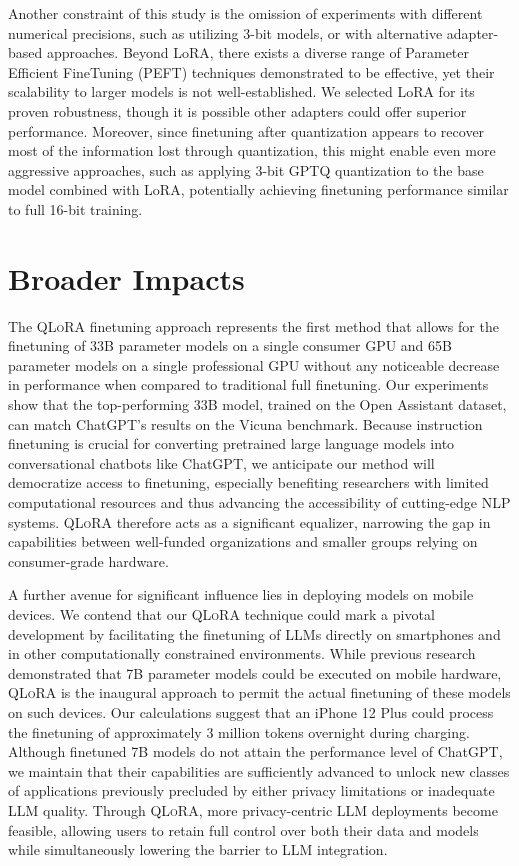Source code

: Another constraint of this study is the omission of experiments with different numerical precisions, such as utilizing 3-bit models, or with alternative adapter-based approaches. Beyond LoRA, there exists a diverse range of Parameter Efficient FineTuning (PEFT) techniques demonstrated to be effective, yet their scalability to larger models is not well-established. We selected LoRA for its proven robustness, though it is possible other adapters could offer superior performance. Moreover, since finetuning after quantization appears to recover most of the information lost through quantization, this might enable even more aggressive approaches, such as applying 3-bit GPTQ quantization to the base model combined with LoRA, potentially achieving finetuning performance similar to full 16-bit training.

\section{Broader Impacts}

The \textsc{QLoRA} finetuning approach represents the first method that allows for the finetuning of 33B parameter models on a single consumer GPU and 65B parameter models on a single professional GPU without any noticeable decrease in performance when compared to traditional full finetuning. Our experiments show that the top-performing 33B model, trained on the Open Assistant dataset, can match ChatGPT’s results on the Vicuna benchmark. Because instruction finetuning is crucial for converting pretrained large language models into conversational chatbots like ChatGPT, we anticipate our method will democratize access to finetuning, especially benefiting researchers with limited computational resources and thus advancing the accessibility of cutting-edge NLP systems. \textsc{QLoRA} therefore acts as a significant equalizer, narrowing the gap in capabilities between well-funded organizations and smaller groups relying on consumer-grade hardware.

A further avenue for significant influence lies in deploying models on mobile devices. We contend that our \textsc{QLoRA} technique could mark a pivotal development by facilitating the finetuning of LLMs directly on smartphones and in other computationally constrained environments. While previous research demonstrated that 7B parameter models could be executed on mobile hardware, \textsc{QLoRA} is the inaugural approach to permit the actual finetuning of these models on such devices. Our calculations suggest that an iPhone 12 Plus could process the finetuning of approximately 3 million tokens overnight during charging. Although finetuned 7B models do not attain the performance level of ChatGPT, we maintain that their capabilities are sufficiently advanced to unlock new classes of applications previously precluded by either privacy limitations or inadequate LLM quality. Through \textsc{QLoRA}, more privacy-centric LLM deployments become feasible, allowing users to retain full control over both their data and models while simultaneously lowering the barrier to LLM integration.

==

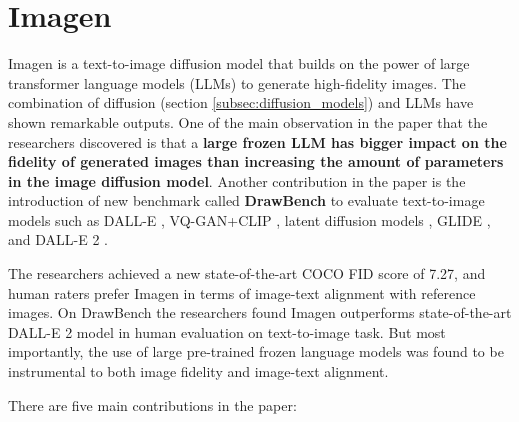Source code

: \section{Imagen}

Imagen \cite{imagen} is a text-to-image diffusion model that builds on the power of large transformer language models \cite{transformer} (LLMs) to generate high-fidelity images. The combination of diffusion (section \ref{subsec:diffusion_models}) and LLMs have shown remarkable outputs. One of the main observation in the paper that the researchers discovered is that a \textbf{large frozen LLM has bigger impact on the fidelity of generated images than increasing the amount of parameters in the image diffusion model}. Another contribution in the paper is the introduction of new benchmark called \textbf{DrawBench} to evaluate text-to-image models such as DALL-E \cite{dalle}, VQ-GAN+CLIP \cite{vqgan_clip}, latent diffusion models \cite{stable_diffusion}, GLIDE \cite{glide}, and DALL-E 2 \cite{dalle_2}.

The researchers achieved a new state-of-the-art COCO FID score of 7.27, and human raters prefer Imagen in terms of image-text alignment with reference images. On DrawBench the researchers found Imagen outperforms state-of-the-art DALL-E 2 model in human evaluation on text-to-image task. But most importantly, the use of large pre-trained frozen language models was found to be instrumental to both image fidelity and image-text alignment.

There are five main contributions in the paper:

EXERCISE OBJECTIVE :: Every line above with the string "paper" in it needs to be copied.

ANSWER SPACE ::
Imagen \cite{imagen} is a text-to-image diffusion model that builds on the power of large transformer language models \cite{transformer} (LLMs) to generate high-fidelity images. The combination of diffusion (section \ref{subsec:diffusion_models}) and LLMs have shown remarkable outputs. One of the main observation in the paper that the researchers discovered is that a \textbf{large frozen LLM has bigger impact on the fidelity of generated images than increasing the amount of parameters in the image diffusion model}. Another contribution in the paper is the introduction of new benchmark called \textbf{DrawBench} to evaluate text-to-image models such as DALL-E \cite{dalle}, VQ-GAN+CLIP \cite{vqgan_clip}, latent diffusion models \cite{stable_diffusion}, GLIDE \cite{glide}, and DALL-E 2 \cite{dalle_2}.
There are five main contributions in the paper:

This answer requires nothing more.